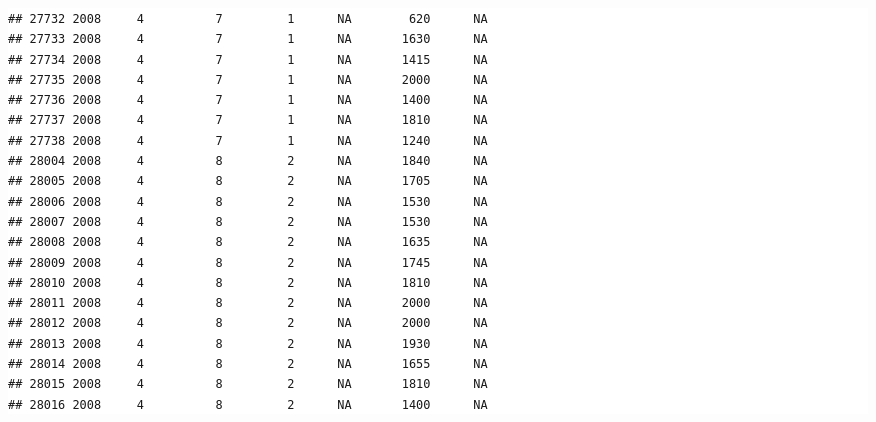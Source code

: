     ## 27732 2008     4          7         1      NA        620      NA
    ## 27733 2008     4          7         1      NA       1630      NA
    ## 27734 2008     4          7         1      NA       1415      NA
    ## 27735 2008     4          7         1      NA       2000      NA
    ## 27736 2008     4          7         1      NA       1400      NA
    ## 27737 2008     4          7         1      NA       1810      NA
    ## 27738 2008     4          7         1      NA       1240      NA
    ## 28004 2008     4          8         2      NA       1840      NA
    ## 28005 2008     4          8         2      NA       1705      NA
    ## 28006 2008     4          8         2      NA       1530      NA
    ## 28007 2008     4          8         2      NA       1530      NA
    ## 28008 2008     4          8         2      NA       1635      NA
    ## 28009 2008     4          8         2      NA       1745      NA
    ## 28010 2008     4          8         2      NA       1810      NA
    ## 28011 2008     4          8         2      NA       2000      NA
    ## 28012 2008     4          8         2      NA       2000      NA
    ## 28013 2008     4          8         2      NA       1930      NA
    ## 28014 2008     4          8         2      NA       1655      NA
    ## 28015 2008     4          8         2      NA       1810      NA
    ## 28016 2008     4          8         2      NA       1400      NA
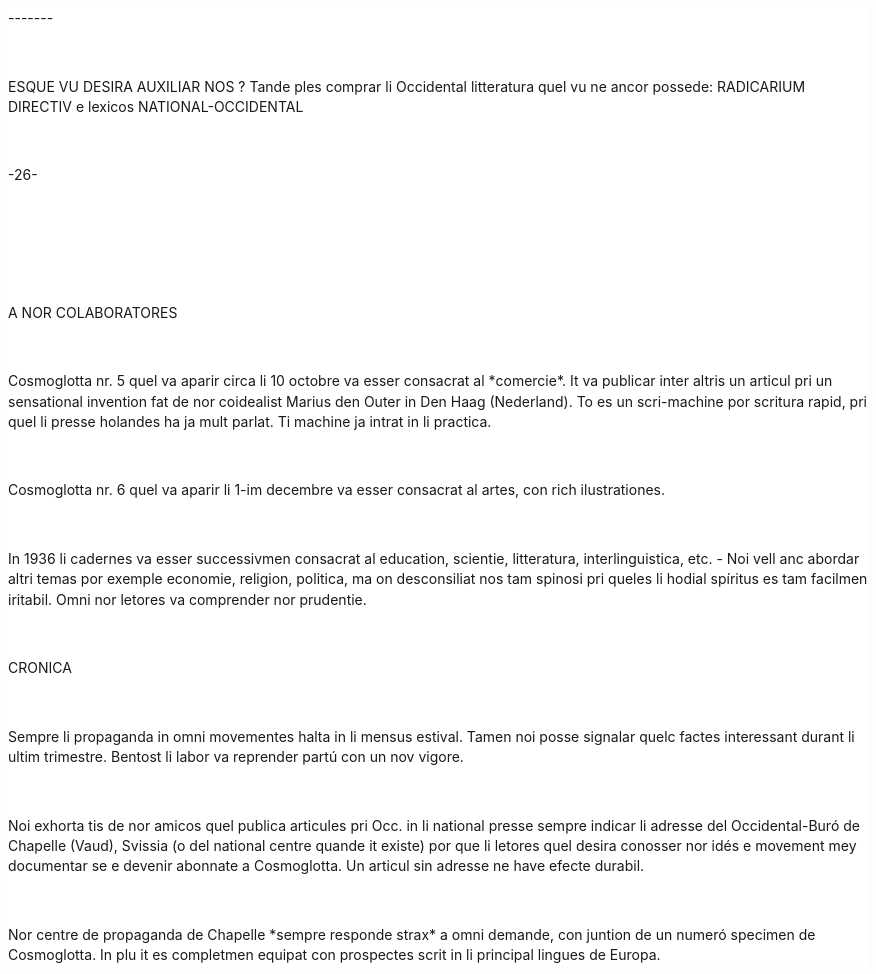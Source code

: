 \-\-\-\-\-\--

 

ESQUE VU DESIRA AUXILIAR NOS ? Tande ples comprar li Occidental
litteratura quel vu ne ancor possede: RADICARIUM DIRECTIV e lexicos
NATIONAL-OCCIDENTAL

 

-26-

 

 

 

A NOR COLABORATORES

 

Cosmoglotta nr. 5 quel va aparir circa li 10 octobre va esser consacrat
al \*comercie\*. It va publicar inter altris un articul pri un
sensational invention fat de nor coidealist Marius den Outer in Den Haag
(Nederland). To es un scri-machine por scritura rapid, pri quel li
presse holandes ha ja mult parlat. Ti machine ja intrat in li practica.

 

Cosmoglotta nr. 6 quel va aparir li 1-im decembre va esser consacrat al
artes, con rich ilustrationes.

 

In 1936 li cadernes va esser successivmen consacrat al education,
scientie, litteratura, interlinguistica, etc. - Noi vell anc abordar
altri temas por exemple economie, religion, politica, ma on desconsiliat
nos tam spinosi pri queles li hodial spíritus es tam facilmen iritabil.
Omni nor letores va comprender nor prudentie.

 

CRONICA

 

Sempre li propaganda in omni movementes halta in li mensus estival.
Tamen noi posse signalar quelc factes interessant durant li ultim
trimestre. Bentost li labor va reprender partú con un nov vigore.

 

Noi exhorta tis de nor amicos quel publica articules pri Occ. in li
national presse sempre indicar li adresse del Occidental-Buró de
Chapelle (Vaud), Svissia (o del national centre quande it existe) por
que li letores quel desira conosser nor idés e movement mey documentar
se e devenir abonnate a Cosmoglotta. Un articul sin adresse ne have
efecte durabil.

 

Nor centre de propaganda de Chapelle \*sempre responde strax\* a omni
demande, con juntion de un numeró specimen de Cosmoglotta. In plu it es
completmen equipat con prospectes scrit in li principal lingues de
Europa.
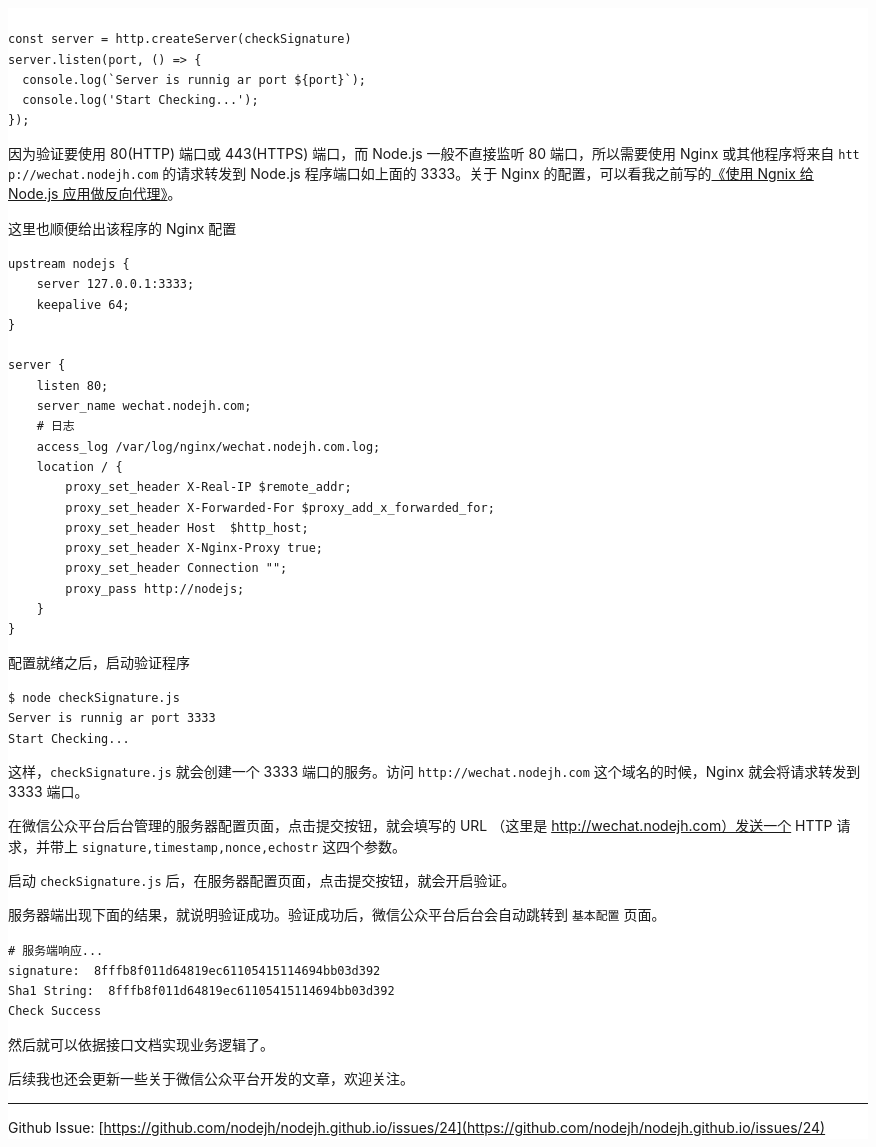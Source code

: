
 ```

const server = http.createServer(checkSignature)
server.listen(port, () => {
  console.log(`Server is runnig ar port ${port}`);
  console.log('Start Checking...');
});
```

因为验证要使用 80(HTTP) 端口或 443(HTTPS) 端口，而 Node.js 一般不直接监听 80 端口，所以需要使用 Nginx 或其他程序将来自 `http://wechat.nodejh.com` 的请求转发到 Node.js 程序端口如上面的 3333。关于 Nginx 的配置，可以看我之前写的[《使用 Ngnix 给 Node.js 应用做反向代理》](http://nodejh.com/post/Use-Nginx-Reverse-Proxy-Nodejs/)。

这里也顺便给出该程序的 Nginx 配置

```
upstream nodejs {
    server 127.0.0.1:3333;
    keepalive 64;
}

server {
    listen 80;
    server_name wechat.nodejh.com;
    # 日志
    access_log /var/log/nginx/wechat.nodejh.com.log;
    location / {
        proxy_set_header X-Real-IP $remote_addr;
        proxy_set_header X-Forwarded-For $proxy_add_x_forwarded_for;
        proxy_set_header Host  $http_host;
        proxy_set_header X-Nginx-Proxy true;
        proxy_set_header Connection "";
        proxy_pass http://nodejs;
    }
}
```

配置就绪之后，启动验证程序

```
$ node checkSignature.js
Server is runnig ar port 3333
Start Checking...
```

这样，`checkSignature.js` 就会创建一个 3333 端口的服务。访问 `http://wechat.nodejh.com` 这个域名的时候，Nginx 就会将请求转发到 3333 端口。

在微信公众平台后台管理的服务器配置页面，点击提交按钮，就会填写的 URL （这里是 http://wechat.nodejh.com）发送一个 HTTP 请求，并带上 `signature,timestamp,nonce,echostr` 这四个参数。

启动 `checkSignature.js` 后，在服务器配置页面，点击提交按钮，就会开启验证。

服务器端出现下面的结果，就说明验证成功。验证成功后，微信公众平台后台会自动跳转到 `基本配置` 页面。

```
# 服务端响应...
signature:  8fffb8f011d64819ec61105415114694bb03d392
Sha1 String:  8fffb8f011d64819ec61105415114694bb03d392
Check Success
```

然后就可以依据接口文档实现业务逻辑了。

后续我也还会更新一些关于微信公众平台开发的文章，欢迎关注。



---
Github Issue: [https://github.com/nodejh/nodejh.github.io/issues/24](https://github.com/nodejh/nodejh.github.io/issues/24)
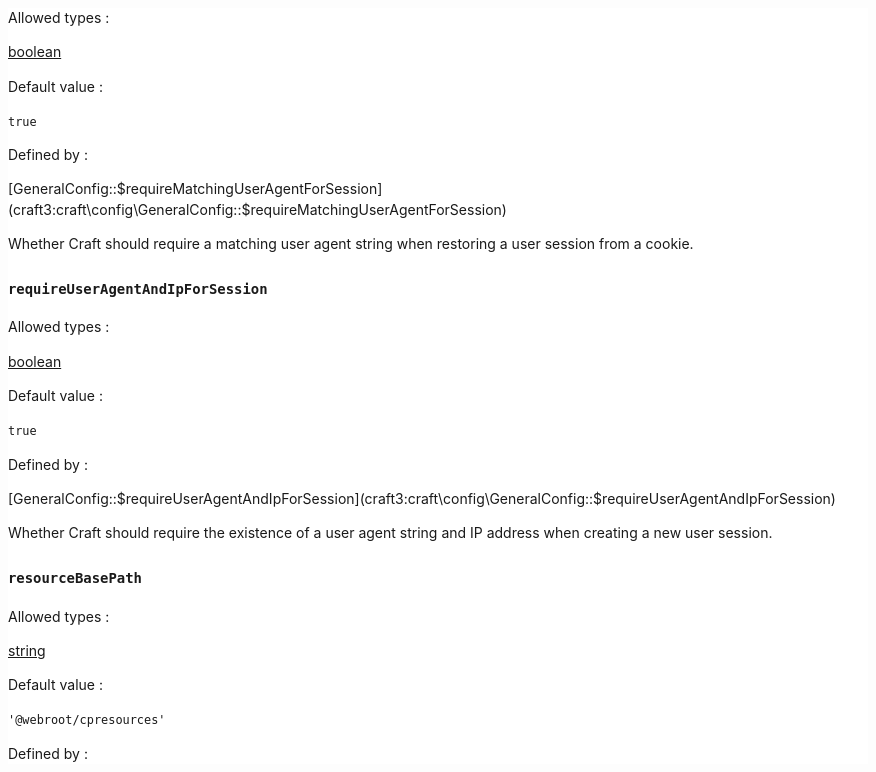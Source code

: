 Allowed types
:

[boolean](http://php.net/language.types.boolean)

Default value
:

`true`

Defined by
:

[GeneralConfig::$requireMatchingUserAgentForSession](craft3:craft\config\GeneralConfig::$requireMatchingUserAgentForSession)



Whether Craft should require a matching user agent string when restoring a user session from a cookie.



### `requireUserAgentAndIpForSession`

Allowed types
:

[boolean](http://php.net/language.types.boolean)

Default value
:

`true`

Defined by
:

[GeneralConfig::$requireUserAgentAndIpForSession](craft3:craft\config\GeneralConfig::$requireUserAgentAndIpForSession)



Whether Craft should require the existence of a user agent string and IP address when creating a new user session.



### `resourceBasePath`

Allowed types
:

[string](http://php.net/language.types.string)

Default value
:

`'@webroot/cpresources'`

Defined by
:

━━━━━━━━━━━━━━━━

→ **What is required**
In the records above, find the line containing "## 28012 2008" and output every line from the first through that one, exactly, omitting pictures.

→ **Reply to the task**
Source code

:     ## 27732 2008     4          7         1      NA        620      NA
    ## 27733 2008     4          7         1      NA       1630      NA
    ## 27734 2008     4          7         1      NA       1415      NA
    ## 27735 2008     4          7         1      NA       2000      NA
    ## 27736 2008     4          7         1      NA       1400      NA
    ## 27737 2008     4          7         1      NA       1810      NA
    ## 27738 2008     4          7         1      NA       1240      NA
    ## 28004 2008     4          8         2      NA       1840      NA
    ## 28005 2008     4          8         2      NA       1705      NA
    ## 28006 2008     4          8         2      NA       1530      NA
    ## 28007 2008     4          8         2      NA       1530      NA
    ## 28008 2008     4          8         2      NA       1635      NA
    ## 28009 2008     4          8         2      NA       1745      NA
    ## 28010 2008     4          8         2      NA       1810      NA
    ## 28011 2008     4          8         2      NA       2000      NA
    ## 28012 2008     4          8         2      NA       2000      NA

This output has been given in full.